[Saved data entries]

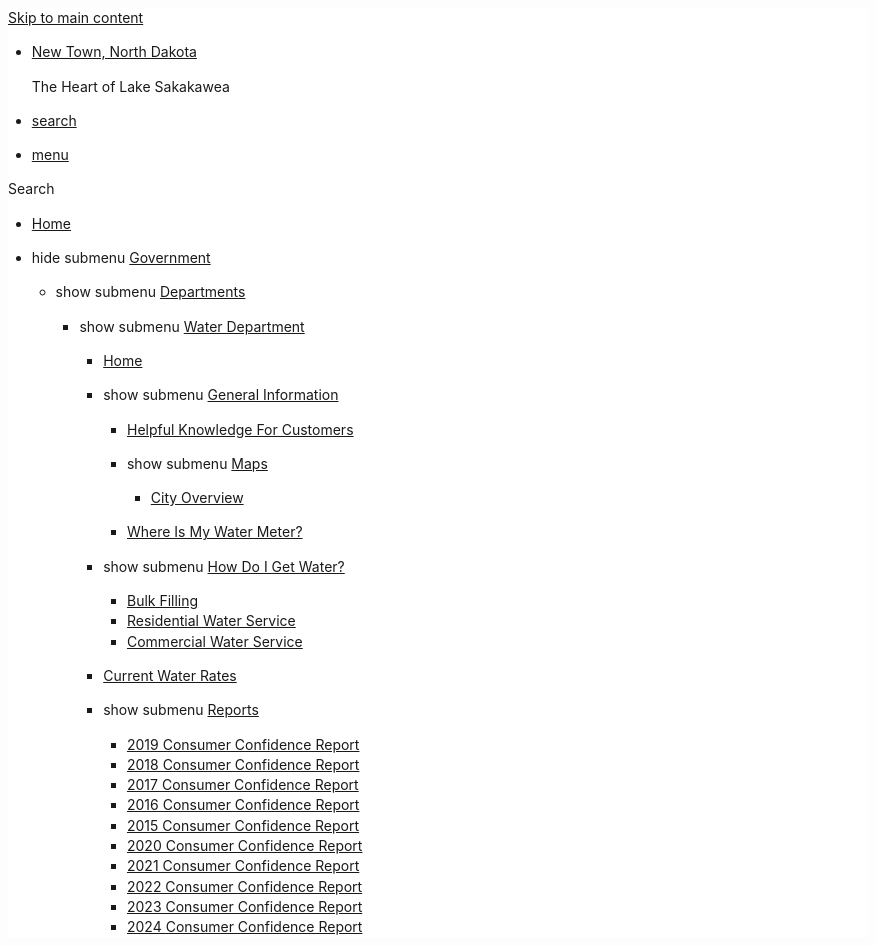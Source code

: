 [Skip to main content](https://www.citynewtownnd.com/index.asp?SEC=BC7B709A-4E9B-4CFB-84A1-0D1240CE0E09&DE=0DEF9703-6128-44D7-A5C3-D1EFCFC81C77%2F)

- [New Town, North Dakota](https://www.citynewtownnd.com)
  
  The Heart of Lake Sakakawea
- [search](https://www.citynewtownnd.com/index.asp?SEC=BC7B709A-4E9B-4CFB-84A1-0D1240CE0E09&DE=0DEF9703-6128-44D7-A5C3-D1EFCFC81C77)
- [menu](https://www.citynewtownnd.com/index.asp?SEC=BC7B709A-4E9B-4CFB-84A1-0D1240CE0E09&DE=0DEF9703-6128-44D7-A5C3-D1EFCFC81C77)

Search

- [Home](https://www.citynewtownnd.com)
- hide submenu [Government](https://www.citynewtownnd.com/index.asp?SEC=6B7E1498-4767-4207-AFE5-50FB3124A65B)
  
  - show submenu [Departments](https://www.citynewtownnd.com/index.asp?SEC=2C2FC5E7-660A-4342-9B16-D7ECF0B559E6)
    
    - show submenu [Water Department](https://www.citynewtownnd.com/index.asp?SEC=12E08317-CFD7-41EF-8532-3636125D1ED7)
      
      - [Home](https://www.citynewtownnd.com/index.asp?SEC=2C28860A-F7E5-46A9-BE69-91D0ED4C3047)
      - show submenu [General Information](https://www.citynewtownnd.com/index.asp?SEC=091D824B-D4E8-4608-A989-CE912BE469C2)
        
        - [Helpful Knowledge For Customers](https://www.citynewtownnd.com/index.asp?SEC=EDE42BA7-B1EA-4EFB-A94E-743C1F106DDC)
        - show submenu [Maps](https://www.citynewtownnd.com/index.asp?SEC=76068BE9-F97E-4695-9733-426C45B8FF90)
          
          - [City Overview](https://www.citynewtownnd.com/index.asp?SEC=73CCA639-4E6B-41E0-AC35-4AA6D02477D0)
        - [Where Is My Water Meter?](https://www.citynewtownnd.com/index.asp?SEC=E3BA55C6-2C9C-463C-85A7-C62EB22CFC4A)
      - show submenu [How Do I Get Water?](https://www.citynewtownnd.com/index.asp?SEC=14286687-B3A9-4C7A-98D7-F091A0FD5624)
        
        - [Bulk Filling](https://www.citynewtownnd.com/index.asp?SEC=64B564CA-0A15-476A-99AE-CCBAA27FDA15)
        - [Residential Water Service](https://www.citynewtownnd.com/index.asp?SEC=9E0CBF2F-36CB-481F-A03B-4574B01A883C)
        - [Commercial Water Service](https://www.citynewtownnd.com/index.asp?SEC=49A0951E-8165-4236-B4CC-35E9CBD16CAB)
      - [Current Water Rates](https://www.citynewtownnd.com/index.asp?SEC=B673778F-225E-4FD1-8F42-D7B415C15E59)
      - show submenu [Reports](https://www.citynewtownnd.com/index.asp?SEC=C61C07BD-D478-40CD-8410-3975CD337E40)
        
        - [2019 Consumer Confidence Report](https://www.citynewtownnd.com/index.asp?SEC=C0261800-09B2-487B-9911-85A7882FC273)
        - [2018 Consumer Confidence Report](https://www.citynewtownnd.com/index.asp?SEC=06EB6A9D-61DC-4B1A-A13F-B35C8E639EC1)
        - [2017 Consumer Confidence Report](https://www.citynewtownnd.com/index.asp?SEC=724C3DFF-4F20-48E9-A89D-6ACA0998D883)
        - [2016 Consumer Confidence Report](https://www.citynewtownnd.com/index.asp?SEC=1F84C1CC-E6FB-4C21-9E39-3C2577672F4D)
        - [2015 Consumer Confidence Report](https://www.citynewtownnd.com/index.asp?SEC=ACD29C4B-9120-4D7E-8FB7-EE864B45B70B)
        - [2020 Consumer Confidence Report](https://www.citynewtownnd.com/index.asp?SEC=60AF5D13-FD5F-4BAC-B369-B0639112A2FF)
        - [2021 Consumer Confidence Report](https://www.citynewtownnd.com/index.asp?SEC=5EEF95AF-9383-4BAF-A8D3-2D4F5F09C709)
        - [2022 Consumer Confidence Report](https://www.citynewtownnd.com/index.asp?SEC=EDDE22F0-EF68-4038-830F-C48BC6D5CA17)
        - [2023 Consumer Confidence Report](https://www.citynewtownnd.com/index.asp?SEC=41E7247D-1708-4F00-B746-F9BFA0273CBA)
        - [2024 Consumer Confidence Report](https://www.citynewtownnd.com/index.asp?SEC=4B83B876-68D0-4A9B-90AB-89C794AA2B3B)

* * *

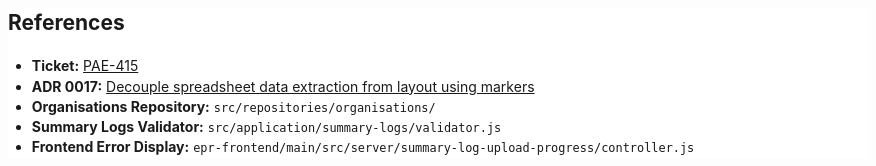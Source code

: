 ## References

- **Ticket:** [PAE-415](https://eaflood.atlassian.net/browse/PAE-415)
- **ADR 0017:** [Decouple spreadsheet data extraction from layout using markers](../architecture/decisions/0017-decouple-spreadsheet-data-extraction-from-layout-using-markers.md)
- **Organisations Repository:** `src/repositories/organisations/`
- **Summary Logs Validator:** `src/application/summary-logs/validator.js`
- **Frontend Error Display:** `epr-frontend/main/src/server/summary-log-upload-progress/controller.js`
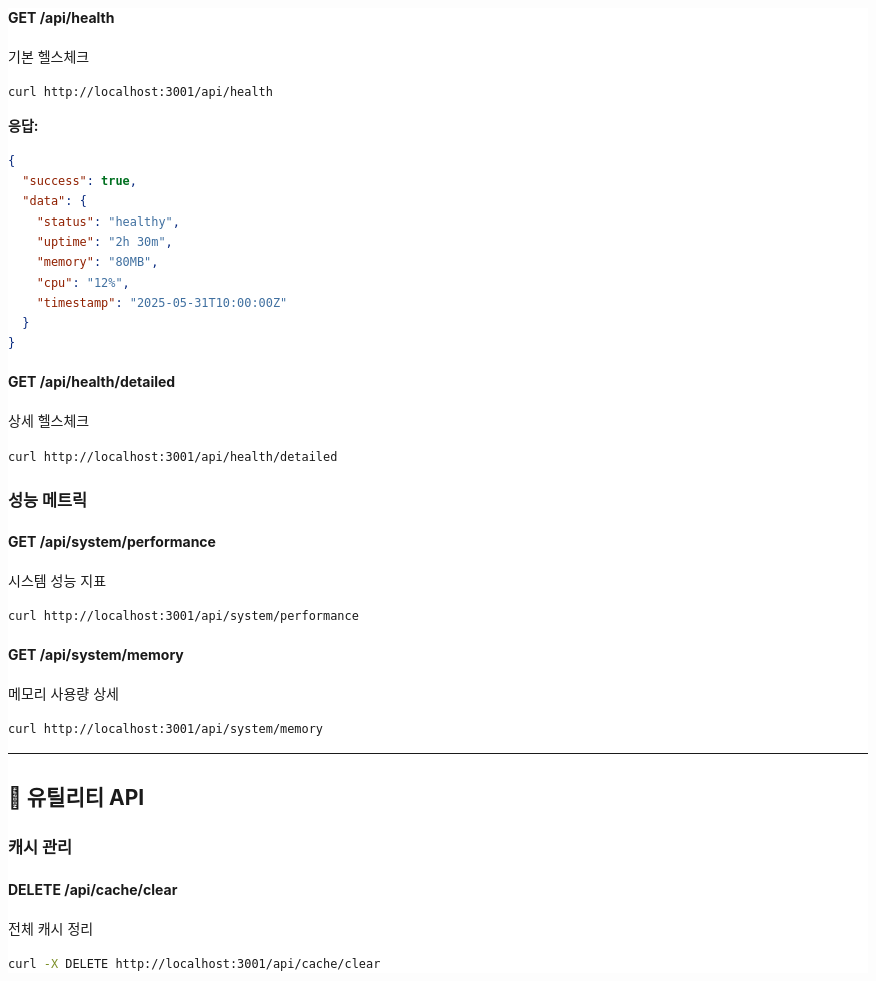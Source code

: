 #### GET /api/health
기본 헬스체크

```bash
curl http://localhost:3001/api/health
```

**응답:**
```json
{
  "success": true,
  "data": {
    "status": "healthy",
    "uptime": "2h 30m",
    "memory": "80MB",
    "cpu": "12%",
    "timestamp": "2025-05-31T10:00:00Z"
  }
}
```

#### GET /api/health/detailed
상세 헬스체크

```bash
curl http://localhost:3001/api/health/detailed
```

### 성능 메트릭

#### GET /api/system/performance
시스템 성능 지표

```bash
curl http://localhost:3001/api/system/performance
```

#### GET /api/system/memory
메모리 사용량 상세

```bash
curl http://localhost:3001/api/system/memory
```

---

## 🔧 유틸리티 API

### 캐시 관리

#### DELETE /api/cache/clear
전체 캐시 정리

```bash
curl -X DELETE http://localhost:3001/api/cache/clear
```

## What to do
Give the number of lines in the data that contain the word "performance", and add no other text.

## Task answer
2